• Task objective:
Repeat each record that follows, keeping it identical.

-------- Data for processing

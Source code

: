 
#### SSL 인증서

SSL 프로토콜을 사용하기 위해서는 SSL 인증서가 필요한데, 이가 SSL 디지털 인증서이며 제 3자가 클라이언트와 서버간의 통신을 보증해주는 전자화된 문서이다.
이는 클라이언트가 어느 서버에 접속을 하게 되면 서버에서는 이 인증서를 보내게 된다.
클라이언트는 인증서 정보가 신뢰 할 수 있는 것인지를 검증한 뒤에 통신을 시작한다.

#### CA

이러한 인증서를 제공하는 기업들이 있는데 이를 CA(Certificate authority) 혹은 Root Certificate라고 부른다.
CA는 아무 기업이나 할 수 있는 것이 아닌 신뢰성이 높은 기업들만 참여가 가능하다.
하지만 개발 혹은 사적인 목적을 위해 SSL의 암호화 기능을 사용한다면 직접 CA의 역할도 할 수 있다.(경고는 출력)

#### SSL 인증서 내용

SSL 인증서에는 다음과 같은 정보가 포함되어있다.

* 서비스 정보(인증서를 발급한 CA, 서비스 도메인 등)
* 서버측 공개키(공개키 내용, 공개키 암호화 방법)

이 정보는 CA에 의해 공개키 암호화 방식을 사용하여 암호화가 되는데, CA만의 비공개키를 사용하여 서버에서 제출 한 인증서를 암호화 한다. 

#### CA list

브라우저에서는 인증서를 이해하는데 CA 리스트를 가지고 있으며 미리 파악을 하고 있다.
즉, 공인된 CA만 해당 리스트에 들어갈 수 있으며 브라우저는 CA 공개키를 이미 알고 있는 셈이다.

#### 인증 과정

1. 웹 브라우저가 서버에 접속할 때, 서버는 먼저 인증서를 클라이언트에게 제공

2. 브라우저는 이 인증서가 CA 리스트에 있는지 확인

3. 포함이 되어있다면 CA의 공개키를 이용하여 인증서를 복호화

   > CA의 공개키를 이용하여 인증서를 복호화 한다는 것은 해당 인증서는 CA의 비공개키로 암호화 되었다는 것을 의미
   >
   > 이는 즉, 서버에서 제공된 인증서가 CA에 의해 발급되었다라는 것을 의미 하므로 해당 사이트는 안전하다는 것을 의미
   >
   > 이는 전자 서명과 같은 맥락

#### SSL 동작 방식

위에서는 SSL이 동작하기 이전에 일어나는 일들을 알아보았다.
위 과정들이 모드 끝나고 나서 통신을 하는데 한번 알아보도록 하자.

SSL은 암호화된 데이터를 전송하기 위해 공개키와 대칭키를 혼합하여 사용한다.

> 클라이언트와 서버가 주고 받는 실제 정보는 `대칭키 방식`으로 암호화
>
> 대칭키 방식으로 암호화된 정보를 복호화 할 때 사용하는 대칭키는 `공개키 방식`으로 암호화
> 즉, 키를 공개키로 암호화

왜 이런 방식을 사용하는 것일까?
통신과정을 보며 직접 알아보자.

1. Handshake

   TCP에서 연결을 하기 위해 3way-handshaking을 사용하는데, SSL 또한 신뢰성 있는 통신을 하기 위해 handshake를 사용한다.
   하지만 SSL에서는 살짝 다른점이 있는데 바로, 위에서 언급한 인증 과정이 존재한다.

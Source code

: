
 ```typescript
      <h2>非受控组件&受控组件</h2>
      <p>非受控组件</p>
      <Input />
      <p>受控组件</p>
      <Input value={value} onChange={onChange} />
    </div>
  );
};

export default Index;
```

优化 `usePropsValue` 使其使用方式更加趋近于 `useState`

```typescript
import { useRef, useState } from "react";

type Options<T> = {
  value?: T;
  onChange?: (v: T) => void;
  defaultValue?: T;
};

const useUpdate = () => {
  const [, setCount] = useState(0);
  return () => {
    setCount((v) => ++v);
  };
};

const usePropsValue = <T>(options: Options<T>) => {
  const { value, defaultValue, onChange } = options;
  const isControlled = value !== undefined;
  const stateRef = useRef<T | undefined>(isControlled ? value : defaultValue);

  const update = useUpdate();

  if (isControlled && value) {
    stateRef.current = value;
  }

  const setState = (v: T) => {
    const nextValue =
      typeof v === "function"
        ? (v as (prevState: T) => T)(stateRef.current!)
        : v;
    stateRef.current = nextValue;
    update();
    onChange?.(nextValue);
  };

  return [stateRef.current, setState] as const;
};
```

----------------

• Result:
Source code

: 
#### SSL 인증서

SSL 프로토콜을 사용하기 위해서는 SSL 인증서가 필요한데, 이가 SSL 디지털 인증서이며 제 3자가 클라이언트와 서버간의 통신을 보증해주는 전자화된 문서이다.
이는 클라이언트가 어느 서버에 접속을 하게 되면 서버에서는 이 인증서를 보내게 된다.
클라이언트는 인증서 정보가 신뢰 할 수 있는 것인지를 검증한 뒤에 통신을 시작한다.

#### CA

이러한 인증서를 제공하는 기업들이 있는데 이를 CA(Certificate authority) 혹은 Root Certificate라고 부른다.
CA는 아무 기업이나 할 수 있는 것이 아닌 신뢰성이 높은 기업들만 참여가 가능하다.
하지만 개발 혹은 사적인 목적을 위해 SSL의 암호화 기능을 사용한다면 직접 CA의 역할도 할 수 있다.(경고는 출력)

#### SSL 인증서 내용

SSL 인증서에는 다음과 같은 정보가 포함되어있다.

* 서비스 정보(인증서를 발급한 CA, 서비스 도메인 등)
* 서버측 공개키(공개키 내용, 공개키 암호화 방법)

이 정보는 CA에 의해 공개키 암호화 방식을 사용하여 암호화가 되는데, CA만의 비공개키를 사용하여 서버에서 제출 한 인증서를 암호화 한다. 

#### CA list

브라우저에서는 인증서를 이해하는데 CA 리스트를 가지고 있으며 미리 파악을 하고 있다.
즉, 공인된 CA만 해당 리스트에 들어갈 수 있으며 브라우저는 CA 공개키를 이미 알고 있는 셈이다.

#### 인증 과정

1. 웹 브라우저가 서버에 접속할 때, 서버는 먼저 인증서를 클라이언트에게 제공

2. 브라우저는 이 인증서가 CA 리스트에 있는지 확인

3. 포함이 되어있다면 CA의 공개키를 이용하여 인증서를 복호화

   > CA의 공개키를 이용하여 인증서를 복호화 한다는 것은 해당 인증서는 CA의 비공개키로 암호화 되었다는 것을 의미
   >
   > 이는 즉, 서버에서 제공된 인증서가 CA에 의해 발급되었다라는 것을 의미 하므로 해당 사이트는 안전하다는 것을 의미
   >
   > 이는 전자 서명과 같은 맥락

#### SSL 동작 방식

위에서는 SSL이 동작하기 이전에 일어나는 일들을 알아보았다.
위 과정들이 모드 끝나고 나서 통신을 하는데 한번 알아보도록 하자.

SSL은 암호화된 데이터를 전송하기 위해 공개키와 대칭키를 혼합하여 사용한다.

> 클라이언트와 서버가 주고 받는 실제 정보는 `대칭키 방식`으로 암호화
>
> 대칭키 방식으로 암호화된 정보를 복호화 할 때 사용하는 대칭키는 `공개키 방식`으로 암호화
> 즉, 키를 공개키로 암호화

왜 이런 방식을 사용하는 것일까?
통신과정을 보며 직접 알아보자.

1. Handshake

   TCP에서 연결을 하기 위해 3way-handshaking을 사용하는데, SSL 또한 신뢰성 있는 통신을 하기 위해 handshake를 사용한다.
   하지만 SSL에서는 살짝 다른점이 있는데 바로, 위에서 언급한 인증 과정이 존재한다.

Source code

:
 ```typescript
      <h2>非受控组件&受控组件</h2>
      <p>非受控组件</p>
      <Input />
      <p>受控组件</p>
      <Input value={value} onChange={onChange} />
    </div>
  );
};

export default Index;
```

优化 `usePropsValue` 使其使用方式更加趋近于 `useState`

```typescript
import { useRef, useState } from "react";

type Options<T> = {
  value?: T;
  onChange?: (v: T) => void;
  defaultValue?: T;
};

const useUpdate = () => {
  const [, setCount] = useState(0);
  return () => {
    setCount((v) => ++v);
  };
};

const usePropsValue = <T>(options: Options<T>) => {
  const { value, defaultValue, onChange } = options;
  const isControlled = value !== undefined;
  const stateRef = useRef<T | undefined>(isControlled ? value : defaultValue);

  const update = useUpdate();

  if (isControlled && value) {
    stateRef.current = value;
  }

  const setState = (v: T) => {
    const nextValue =
      typeof v === "function"
        ? (v as (prevState: T) => T)(stateRef.current!)
        : v;
    stateRef.current = nextValue;
    update();
    onChange?.(nextValue);
  };

  return [stateRef.current, setState] as const;
};
```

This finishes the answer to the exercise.